The next part was to attach the filament run out detector. This portion has an arrow so that you know the proper orientation for this part. I mounted it with the arrow facing to the front so that the light is visible when turned on. As the for the filament spool, I mounted it differently from what was shown in the diagram. From personal experience I’ve had some spool which could get caught on edges so choose the smoother side as the contact area. The filament run out sensor seems to have quite a bit of friction and may cause issues during printing. I made sure to mount it as close as possible while still having enough room for a full sized spool of filament. If this is your first printer and you don’t have a full spool keep in mind you will need to adjust this latter since the provided one is extremely small in comparison.

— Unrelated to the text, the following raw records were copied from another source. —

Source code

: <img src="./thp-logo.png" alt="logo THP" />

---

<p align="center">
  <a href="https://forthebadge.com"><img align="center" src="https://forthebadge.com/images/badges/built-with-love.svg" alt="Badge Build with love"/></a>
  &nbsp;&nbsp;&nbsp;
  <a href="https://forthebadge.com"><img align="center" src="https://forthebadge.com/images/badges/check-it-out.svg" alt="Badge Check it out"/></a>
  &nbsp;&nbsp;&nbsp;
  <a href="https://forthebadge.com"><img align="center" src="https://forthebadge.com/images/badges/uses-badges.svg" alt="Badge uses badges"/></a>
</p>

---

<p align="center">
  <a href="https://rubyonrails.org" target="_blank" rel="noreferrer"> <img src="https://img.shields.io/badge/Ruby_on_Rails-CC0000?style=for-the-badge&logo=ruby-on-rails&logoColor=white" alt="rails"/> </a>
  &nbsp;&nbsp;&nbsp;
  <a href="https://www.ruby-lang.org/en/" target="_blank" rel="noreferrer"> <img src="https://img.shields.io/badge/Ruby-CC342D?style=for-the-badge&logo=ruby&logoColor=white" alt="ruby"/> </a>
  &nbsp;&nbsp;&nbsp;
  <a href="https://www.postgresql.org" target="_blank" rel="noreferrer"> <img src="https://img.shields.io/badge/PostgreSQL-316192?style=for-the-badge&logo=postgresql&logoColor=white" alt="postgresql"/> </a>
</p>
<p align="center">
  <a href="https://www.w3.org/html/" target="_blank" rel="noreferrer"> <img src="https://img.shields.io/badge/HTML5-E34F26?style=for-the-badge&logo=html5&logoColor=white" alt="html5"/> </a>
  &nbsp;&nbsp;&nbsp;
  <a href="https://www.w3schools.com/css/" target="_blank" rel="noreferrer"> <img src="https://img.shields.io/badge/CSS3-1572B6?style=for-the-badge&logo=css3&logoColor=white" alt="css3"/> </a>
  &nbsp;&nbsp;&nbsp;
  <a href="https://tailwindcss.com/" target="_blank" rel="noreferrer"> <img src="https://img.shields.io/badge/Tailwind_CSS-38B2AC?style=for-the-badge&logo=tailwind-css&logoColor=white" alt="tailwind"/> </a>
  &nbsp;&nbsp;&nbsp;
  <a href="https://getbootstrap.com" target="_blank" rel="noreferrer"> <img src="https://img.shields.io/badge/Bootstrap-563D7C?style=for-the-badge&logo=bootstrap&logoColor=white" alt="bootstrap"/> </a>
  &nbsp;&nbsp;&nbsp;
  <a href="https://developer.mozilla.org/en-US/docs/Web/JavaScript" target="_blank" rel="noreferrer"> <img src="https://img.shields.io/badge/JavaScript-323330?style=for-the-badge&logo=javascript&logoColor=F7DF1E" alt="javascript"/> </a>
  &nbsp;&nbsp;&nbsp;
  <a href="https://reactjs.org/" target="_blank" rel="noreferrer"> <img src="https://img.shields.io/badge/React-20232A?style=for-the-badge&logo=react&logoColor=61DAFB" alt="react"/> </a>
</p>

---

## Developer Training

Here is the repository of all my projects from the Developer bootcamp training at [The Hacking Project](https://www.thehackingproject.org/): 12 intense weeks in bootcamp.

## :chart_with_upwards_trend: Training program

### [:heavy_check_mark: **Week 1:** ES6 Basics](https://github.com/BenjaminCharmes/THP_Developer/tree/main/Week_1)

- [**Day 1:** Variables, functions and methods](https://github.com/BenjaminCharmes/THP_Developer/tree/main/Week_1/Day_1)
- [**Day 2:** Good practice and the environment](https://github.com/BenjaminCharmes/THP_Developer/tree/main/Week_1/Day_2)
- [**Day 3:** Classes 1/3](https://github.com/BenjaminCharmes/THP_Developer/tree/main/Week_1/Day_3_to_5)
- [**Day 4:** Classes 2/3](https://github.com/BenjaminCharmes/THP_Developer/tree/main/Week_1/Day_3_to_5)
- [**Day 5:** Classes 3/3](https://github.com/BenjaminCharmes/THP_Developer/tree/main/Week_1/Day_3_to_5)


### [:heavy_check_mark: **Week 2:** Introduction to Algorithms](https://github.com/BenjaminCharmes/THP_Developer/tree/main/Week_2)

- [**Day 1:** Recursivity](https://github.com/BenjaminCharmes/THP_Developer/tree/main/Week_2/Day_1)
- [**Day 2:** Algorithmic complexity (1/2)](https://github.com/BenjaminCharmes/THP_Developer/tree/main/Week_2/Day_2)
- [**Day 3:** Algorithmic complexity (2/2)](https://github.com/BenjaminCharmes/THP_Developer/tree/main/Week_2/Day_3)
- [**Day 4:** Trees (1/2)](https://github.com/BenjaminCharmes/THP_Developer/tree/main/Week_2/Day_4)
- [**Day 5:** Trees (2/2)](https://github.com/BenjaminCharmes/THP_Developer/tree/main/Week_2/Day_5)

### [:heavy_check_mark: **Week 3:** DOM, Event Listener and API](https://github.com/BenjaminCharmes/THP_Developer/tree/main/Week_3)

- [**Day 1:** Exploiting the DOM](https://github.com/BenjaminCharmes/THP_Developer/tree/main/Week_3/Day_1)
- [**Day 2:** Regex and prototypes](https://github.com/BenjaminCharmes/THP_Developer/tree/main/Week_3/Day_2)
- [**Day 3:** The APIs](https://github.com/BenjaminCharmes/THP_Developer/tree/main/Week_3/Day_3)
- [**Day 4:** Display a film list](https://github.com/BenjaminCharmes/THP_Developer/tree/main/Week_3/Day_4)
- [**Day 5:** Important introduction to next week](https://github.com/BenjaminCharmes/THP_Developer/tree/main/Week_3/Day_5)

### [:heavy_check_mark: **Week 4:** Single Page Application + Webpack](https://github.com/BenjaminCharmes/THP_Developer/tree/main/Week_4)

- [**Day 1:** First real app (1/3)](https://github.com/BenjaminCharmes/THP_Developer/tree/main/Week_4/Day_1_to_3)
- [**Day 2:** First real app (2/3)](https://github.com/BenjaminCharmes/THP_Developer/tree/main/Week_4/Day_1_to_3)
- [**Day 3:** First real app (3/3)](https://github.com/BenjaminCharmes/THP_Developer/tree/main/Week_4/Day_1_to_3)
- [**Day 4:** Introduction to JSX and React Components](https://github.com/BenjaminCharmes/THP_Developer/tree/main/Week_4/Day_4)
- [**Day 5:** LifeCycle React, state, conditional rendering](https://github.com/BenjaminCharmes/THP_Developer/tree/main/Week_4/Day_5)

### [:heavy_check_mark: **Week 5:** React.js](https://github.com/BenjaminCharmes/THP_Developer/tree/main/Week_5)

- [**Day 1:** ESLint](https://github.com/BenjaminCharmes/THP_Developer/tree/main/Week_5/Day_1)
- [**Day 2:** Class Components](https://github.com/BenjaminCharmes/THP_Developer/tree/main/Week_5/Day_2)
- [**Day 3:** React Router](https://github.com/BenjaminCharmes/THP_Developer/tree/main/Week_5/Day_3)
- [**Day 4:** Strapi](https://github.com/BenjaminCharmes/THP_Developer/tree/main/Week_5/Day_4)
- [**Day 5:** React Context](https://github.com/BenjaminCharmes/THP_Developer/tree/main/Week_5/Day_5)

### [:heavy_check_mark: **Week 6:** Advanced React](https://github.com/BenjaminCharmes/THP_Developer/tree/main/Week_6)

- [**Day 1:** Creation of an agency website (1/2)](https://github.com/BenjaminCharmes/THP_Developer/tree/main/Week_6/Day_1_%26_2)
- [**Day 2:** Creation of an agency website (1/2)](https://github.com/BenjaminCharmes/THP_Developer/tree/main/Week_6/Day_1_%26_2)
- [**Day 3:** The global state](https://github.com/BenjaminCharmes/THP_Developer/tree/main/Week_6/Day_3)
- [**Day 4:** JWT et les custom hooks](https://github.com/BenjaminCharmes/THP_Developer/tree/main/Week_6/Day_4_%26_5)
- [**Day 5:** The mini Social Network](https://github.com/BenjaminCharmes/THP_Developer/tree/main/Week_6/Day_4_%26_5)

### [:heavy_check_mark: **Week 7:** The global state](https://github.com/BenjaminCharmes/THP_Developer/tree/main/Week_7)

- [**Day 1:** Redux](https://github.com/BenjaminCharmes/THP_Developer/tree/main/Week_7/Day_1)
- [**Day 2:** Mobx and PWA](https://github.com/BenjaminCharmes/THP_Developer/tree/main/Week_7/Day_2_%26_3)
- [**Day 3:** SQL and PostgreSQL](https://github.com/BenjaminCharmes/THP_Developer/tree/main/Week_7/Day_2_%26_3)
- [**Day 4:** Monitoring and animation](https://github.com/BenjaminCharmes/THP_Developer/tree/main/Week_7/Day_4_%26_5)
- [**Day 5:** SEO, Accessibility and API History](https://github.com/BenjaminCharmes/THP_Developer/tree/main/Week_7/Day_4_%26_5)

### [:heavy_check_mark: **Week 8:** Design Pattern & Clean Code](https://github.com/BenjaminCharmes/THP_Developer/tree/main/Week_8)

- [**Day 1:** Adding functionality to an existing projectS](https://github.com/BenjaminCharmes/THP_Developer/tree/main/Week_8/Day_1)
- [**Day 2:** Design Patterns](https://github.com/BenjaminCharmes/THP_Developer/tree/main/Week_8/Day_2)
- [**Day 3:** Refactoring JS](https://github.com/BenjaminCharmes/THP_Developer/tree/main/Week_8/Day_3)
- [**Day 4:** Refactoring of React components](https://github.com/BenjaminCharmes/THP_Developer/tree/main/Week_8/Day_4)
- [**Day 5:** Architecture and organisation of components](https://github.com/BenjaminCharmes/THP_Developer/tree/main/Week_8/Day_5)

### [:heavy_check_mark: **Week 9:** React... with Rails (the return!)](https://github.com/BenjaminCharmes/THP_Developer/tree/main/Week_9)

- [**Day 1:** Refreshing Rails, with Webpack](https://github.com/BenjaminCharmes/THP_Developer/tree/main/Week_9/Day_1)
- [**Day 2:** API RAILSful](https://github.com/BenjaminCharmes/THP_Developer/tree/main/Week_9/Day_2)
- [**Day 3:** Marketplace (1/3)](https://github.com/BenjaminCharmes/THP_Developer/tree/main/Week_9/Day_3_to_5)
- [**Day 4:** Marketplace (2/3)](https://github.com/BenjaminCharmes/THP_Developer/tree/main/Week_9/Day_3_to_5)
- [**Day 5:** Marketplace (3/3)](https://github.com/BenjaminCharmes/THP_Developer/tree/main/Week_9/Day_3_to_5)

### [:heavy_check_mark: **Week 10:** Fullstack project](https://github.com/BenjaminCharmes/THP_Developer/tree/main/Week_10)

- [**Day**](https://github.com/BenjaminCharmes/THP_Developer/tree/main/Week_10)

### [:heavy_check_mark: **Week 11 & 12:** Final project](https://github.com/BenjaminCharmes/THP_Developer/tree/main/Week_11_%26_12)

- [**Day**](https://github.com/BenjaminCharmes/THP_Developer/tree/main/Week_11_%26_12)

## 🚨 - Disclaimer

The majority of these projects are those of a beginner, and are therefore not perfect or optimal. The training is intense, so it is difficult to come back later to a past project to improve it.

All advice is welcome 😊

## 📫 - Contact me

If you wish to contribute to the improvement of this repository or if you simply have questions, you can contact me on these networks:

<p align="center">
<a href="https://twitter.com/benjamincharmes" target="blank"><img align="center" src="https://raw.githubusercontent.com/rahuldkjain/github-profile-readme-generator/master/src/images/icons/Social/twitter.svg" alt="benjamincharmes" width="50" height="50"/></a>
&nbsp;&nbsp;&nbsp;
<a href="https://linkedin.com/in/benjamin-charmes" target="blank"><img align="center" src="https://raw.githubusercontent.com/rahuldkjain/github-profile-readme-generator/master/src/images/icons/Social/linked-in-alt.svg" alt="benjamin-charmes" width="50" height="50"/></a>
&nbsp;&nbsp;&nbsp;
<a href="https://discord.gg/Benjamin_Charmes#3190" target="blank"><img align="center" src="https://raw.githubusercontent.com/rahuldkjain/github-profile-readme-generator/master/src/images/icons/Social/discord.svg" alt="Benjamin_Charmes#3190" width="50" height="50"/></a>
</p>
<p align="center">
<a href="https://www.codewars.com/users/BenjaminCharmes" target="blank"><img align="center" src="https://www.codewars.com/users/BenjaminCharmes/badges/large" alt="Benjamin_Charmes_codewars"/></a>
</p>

With the basic assembly completed, I then connected the power cable and build plate connector to the power box. Following the labeling of the cables, I connected the two Z axis connector and the Z stop sensor. Afterwards I proceed to connect the Y axis motor, XE Transfer Interface, YZ Transfer Interface, filament run out sensor, Extruder Motor and the cable guide by following the instructions and labels provided. When I received my shipment the cable guide was attached to the frame however this came off during the unboxing so make sure to check carefully to ensure that it’s installed before finishing. Also it’s very important to give the cable enough slack in order to move completely to the back to prevent any undo strain. This guide is important in preventing the premature wear of the cables which is a common issue with printers.
With the machine put together I it was now time to print the model that was provided with the printer. It’s always a good idea to print the test model before doing anything else since this can help diagnose issues more quickly. In my case the print came out almost flawless however because of the choice of filament it was difficult to see the imperfections along the surface. Once this print was completed, I then swapped out the nozzle to check how it printed with a larger nozzle size. I must point out that changing the nozzle is somewhat awkward if you don’t know how to do it properly. This is something which I will discuss in the full review of the machine afterwards. With the nozzle changed out, I then began tweaking my settings until I had something which worked fairly well. I’ll be doing quite a bit more tweaks before I finish this piece off but for now this is how the print came out.